On Thu, Jul 30, 2015 at 1:23 AM Fotis Georgatos <[email protected]> wrote:

> I would lobby for a R/3.2.2 build (release to come out mid August),
> incorporating as much collective wisdom as possible, perhaps tuned for bio
> needs.
> What would you think? A PR upon 3.2.1 could be a first approximation of it.
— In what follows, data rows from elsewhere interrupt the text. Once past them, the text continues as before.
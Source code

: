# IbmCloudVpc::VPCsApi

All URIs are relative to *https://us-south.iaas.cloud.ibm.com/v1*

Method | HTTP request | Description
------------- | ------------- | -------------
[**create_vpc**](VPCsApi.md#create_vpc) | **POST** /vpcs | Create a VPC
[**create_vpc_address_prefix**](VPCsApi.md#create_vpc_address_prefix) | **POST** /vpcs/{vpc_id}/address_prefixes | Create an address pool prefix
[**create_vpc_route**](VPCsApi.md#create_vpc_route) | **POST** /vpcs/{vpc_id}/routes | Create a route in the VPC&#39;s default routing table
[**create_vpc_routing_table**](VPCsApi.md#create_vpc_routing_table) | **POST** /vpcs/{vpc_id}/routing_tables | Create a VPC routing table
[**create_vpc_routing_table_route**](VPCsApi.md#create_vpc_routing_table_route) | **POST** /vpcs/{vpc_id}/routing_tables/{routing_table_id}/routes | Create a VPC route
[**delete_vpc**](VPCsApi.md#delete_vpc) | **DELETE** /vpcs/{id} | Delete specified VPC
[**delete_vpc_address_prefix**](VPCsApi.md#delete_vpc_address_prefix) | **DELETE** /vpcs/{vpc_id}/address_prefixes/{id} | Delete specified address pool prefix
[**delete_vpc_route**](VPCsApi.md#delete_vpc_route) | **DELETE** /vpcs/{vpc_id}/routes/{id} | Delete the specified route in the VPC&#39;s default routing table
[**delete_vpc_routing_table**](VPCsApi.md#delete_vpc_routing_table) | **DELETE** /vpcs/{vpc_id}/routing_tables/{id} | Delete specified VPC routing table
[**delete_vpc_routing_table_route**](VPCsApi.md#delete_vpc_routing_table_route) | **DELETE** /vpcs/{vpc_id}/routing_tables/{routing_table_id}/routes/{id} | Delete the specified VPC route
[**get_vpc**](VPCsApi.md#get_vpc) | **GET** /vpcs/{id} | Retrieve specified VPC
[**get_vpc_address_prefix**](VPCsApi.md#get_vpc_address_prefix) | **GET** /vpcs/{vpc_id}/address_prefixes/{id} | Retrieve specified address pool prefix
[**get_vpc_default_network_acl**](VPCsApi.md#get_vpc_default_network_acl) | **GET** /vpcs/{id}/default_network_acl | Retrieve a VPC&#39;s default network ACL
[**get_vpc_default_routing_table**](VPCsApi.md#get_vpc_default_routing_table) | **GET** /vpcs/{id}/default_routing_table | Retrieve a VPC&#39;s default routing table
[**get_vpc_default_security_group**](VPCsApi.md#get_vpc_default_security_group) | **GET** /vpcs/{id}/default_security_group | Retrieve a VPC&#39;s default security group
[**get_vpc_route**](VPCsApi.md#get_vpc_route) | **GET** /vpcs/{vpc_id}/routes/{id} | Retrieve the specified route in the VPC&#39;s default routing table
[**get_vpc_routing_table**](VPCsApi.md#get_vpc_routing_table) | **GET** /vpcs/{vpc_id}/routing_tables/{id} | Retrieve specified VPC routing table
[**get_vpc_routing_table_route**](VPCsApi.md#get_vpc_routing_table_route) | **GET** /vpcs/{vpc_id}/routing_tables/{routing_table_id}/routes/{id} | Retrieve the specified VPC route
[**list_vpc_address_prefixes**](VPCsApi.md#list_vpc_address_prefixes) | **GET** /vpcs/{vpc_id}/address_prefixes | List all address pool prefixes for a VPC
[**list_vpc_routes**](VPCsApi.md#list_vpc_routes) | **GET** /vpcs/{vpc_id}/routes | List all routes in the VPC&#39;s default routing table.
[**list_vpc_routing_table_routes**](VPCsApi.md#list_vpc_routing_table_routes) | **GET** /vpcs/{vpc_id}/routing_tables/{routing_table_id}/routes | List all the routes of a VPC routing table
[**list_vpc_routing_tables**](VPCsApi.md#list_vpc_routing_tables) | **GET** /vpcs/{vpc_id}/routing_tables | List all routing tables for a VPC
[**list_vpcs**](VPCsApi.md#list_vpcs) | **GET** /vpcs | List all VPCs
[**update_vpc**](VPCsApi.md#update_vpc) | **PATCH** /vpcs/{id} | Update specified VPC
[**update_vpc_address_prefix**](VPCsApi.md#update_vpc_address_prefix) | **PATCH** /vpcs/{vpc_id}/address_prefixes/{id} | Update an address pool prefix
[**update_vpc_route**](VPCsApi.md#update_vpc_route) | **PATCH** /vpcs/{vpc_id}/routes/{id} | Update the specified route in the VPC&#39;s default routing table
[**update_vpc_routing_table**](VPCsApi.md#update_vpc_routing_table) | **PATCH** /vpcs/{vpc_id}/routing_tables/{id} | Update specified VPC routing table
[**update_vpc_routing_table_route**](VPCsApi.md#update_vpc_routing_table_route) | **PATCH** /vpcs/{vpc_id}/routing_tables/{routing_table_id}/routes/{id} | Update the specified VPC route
I settled with the following approach (which to me is agnostic to the field
of research):

These are the default things of an R stack:

Rstack.eb:

# this is just drafted but I hope you get the idea
version = "3.2.0" # right now creating 3.2.1
depends = (
"R" # no packages at all not even recommended
"Rprofile" # just sets R_PROFILE, R_ENVIRON
"Rlib" # site-wide libraries that should be available also holds
dependencies for stuff like GLPK, MySQL, Postgres.....
)

Rprofile and Rlib are separated because I found that there are more often
than not settings to be changed for users and this keeps reinstallation
times way down since I don't have to rebuild the whole library.

Rlib is basically an empty easybuild with a bunch of dependencies and a
directory "site-library" -- I guess it could be external but the dependency
resolution mechanism of EB is just nice to have and e.g. have stuff like
protocol buffers in "the right place". This keeps R itself rather clean but
still enable the use of a "batteries included" R install.

I'm still thinking about how to do the same with Python. I'd like to have a
bare python and one (or maybe a few) libraries that can then be loaded. As
opposed to "full fledged python install" or "one module per package".